**SUPPLIED MATERIAL**
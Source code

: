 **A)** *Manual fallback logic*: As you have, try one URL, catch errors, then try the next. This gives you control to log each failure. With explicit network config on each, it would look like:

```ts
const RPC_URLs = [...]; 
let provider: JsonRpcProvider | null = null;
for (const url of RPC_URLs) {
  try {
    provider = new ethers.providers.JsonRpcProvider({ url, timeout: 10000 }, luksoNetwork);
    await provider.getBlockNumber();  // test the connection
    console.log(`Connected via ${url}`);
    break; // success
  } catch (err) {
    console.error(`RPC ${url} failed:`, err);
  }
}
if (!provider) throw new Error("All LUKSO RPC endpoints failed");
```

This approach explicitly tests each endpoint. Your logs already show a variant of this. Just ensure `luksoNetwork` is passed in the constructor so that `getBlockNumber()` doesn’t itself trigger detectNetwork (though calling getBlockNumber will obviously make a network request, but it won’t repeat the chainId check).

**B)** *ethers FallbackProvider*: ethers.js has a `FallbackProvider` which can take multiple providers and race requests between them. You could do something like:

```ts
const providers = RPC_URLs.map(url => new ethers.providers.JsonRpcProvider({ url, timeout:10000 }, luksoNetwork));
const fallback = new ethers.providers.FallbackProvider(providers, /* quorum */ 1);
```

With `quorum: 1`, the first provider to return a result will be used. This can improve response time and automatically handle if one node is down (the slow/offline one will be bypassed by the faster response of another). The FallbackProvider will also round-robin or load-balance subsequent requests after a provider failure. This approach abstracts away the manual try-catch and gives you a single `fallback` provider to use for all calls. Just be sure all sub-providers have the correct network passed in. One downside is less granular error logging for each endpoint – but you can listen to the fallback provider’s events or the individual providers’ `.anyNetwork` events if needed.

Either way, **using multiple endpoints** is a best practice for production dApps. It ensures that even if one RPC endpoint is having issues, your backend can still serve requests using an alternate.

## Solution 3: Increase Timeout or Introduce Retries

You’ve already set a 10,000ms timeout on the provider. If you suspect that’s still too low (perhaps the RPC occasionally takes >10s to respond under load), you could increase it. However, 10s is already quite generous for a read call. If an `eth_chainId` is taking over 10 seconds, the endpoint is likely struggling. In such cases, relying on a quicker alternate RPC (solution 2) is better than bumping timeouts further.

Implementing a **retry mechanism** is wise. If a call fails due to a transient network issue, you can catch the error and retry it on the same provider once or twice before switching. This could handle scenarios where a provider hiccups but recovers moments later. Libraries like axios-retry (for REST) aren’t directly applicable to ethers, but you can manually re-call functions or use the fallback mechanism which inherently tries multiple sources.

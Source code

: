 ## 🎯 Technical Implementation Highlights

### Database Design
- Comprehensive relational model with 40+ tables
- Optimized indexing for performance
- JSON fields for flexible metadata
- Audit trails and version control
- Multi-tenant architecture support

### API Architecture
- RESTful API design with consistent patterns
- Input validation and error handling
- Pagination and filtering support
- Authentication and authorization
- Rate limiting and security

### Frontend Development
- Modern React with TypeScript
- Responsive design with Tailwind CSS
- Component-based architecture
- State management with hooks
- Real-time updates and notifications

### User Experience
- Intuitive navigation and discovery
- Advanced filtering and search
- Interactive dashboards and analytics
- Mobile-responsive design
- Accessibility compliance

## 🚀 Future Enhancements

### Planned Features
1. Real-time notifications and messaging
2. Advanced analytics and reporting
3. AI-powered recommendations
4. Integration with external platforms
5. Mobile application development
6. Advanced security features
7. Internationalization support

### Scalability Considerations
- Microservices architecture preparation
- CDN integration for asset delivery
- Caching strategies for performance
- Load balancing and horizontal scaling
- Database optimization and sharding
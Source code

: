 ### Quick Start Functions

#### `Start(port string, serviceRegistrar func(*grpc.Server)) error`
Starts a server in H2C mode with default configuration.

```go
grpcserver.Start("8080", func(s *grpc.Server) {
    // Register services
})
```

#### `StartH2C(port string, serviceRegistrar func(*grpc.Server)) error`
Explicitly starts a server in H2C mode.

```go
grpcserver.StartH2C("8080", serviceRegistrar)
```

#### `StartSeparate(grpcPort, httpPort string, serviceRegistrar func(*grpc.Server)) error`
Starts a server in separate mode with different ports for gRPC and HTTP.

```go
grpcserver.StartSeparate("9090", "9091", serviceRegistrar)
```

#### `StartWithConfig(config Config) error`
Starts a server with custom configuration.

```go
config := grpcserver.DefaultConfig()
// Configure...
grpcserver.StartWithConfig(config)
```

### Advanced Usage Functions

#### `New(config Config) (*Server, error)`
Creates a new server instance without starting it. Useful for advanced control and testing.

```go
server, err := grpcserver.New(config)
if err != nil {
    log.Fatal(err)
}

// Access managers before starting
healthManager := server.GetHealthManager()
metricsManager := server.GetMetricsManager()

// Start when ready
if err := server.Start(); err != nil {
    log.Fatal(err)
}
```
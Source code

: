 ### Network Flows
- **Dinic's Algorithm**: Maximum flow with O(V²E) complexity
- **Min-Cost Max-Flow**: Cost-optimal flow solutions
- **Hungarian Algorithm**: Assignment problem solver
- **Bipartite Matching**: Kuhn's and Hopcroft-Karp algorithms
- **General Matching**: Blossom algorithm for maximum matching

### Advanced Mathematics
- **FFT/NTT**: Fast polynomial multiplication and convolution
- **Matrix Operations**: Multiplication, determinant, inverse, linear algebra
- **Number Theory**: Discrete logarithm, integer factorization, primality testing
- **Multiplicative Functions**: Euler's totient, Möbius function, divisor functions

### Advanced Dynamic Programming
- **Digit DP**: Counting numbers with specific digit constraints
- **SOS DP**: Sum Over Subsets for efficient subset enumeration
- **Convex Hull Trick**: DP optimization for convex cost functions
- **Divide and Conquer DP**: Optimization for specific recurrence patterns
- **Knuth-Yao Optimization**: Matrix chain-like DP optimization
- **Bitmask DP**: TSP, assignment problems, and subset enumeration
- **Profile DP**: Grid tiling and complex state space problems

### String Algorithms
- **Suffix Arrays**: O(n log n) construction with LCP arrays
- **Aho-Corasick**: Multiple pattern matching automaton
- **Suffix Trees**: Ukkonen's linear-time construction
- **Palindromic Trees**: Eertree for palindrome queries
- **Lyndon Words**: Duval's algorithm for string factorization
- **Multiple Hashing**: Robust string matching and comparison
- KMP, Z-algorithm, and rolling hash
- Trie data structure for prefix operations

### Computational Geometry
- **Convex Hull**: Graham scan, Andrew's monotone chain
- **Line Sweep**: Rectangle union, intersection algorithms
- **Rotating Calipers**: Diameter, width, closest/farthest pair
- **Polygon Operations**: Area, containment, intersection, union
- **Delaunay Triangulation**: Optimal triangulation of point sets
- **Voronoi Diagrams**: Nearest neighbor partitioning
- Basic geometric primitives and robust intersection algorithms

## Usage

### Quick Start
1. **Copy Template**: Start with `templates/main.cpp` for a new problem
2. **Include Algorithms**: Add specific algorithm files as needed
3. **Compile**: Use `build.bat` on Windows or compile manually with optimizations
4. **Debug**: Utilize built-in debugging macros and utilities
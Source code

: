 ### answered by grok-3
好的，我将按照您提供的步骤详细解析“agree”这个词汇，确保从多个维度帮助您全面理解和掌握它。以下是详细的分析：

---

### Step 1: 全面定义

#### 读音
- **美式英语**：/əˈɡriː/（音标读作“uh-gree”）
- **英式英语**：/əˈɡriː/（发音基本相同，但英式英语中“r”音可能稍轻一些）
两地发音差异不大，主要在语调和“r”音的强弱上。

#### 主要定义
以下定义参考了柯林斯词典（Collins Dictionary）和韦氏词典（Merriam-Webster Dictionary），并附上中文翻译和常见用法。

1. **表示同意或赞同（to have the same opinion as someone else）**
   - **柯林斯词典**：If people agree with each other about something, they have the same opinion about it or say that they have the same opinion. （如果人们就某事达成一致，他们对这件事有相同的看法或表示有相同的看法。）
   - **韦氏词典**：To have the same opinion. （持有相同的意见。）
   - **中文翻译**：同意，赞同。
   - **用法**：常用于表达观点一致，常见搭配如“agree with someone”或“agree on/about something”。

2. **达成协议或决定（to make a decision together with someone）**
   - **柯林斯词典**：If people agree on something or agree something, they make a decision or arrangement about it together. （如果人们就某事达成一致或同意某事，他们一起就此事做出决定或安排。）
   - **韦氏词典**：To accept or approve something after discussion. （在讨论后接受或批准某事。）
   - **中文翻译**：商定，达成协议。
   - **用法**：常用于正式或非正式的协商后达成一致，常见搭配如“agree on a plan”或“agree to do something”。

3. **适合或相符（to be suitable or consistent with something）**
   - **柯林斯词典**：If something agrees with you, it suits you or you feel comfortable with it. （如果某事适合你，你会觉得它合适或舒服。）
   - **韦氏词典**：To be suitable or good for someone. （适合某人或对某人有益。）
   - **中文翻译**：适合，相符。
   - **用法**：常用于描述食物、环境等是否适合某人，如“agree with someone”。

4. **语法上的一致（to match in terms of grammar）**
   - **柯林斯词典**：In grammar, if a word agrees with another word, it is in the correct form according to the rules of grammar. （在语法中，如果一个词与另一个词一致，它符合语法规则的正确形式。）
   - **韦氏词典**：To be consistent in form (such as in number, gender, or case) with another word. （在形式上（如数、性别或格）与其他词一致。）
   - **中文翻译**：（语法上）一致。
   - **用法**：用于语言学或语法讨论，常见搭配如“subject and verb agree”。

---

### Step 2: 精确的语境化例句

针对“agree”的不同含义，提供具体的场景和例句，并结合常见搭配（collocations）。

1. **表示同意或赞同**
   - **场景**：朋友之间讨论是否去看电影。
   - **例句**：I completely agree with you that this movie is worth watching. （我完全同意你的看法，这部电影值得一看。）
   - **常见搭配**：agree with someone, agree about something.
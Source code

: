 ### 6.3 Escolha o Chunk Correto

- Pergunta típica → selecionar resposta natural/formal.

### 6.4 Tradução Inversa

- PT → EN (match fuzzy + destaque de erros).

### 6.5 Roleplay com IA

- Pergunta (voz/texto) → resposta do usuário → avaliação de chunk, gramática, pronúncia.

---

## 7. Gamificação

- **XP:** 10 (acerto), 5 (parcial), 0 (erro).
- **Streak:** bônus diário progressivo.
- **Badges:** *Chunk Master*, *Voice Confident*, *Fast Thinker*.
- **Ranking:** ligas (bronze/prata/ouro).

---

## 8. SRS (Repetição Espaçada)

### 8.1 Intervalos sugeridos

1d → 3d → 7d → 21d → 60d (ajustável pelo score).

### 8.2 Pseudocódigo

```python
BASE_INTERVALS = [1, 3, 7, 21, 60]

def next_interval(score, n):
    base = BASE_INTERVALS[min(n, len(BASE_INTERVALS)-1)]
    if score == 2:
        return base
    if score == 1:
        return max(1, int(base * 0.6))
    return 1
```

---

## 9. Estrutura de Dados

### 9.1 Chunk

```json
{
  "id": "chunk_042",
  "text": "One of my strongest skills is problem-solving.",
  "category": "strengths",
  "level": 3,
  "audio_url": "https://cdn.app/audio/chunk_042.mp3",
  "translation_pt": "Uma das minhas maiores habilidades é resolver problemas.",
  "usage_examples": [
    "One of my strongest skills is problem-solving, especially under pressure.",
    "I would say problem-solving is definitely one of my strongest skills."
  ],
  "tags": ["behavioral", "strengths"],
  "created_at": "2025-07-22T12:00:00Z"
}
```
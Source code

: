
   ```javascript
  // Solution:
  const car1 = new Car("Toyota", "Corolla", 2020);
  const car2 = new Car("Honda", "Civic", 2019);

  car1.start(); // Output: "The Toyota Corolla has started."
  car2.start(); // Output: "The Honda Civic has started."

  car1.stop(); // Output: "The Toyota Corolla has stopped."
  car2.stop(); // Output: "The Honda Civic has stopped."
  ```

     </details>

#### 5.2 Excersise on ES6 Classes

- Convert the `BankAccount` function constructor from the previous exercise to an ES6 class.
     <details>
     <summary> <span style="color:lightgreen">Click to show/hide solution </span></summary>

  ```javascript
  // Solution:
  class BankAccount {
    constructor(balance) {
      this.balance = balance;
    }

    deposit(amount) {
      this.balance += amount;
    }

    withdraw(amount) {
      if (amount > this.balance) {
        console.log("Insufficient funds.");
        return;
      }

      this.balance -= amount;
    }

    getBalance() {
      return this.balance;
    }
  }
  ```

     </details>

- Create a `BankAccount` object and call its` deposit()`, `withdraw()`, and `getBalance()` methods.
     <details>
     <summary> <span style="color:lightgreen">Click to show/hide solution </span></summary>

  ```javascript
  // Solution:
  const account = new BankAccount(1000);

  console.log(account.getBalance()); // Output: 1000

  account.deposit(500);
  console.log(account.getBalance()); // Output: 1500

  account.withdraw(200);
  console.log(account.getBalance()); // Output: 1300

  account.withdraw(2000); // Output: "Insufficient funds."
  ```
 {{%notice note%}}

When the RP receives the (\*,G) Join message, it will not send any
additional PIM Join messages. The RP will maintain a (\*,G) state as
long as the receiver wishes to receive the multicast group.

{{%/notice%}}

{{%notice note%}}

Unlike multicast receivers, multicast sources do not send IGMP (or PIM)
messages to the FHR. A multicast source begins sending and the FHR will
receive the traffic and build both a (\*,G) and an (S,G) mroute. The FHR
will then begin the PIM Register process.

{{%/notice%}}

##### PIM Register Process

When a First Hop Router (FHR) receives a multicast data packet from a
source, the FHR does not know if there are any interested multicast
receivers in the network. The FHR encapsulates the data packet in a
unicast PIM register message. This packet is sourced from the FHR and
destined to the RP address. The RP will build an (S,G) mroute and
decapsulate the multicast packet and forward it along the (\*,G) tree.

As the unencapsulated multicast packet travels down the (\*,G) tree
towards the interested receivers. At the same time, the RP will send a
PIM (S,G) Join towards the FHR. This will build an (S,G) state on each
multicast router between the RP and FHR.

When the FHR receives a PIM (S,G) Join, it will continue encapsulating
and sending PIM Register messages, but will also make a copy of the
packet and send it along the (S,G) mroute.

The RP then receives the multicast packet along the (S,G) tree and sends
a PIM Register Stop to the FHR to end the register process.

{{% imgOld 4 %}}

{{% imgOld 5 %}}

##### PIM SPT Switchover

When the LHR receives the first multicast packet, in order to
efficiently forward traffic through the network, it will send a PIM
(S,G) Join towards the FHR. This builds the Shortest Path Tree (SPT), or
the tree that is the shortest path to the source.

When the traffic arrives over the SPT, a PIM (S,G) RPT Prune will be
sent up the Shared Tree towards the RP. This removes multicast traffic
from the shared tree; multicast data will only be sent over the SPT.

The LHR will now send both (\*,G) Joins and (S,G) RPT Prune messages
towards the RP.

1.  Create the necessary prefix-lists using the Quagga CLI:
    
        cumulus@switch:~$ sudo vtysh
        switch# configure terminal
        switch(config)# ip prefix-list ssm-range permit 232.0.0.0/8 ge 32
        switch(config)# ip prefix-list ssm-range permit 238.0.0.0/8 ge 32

**TASK INSTRUCTIONS**
Work out how many lines in the material above include the word "sent", and write down that number alone.

**TASK RESULT**
2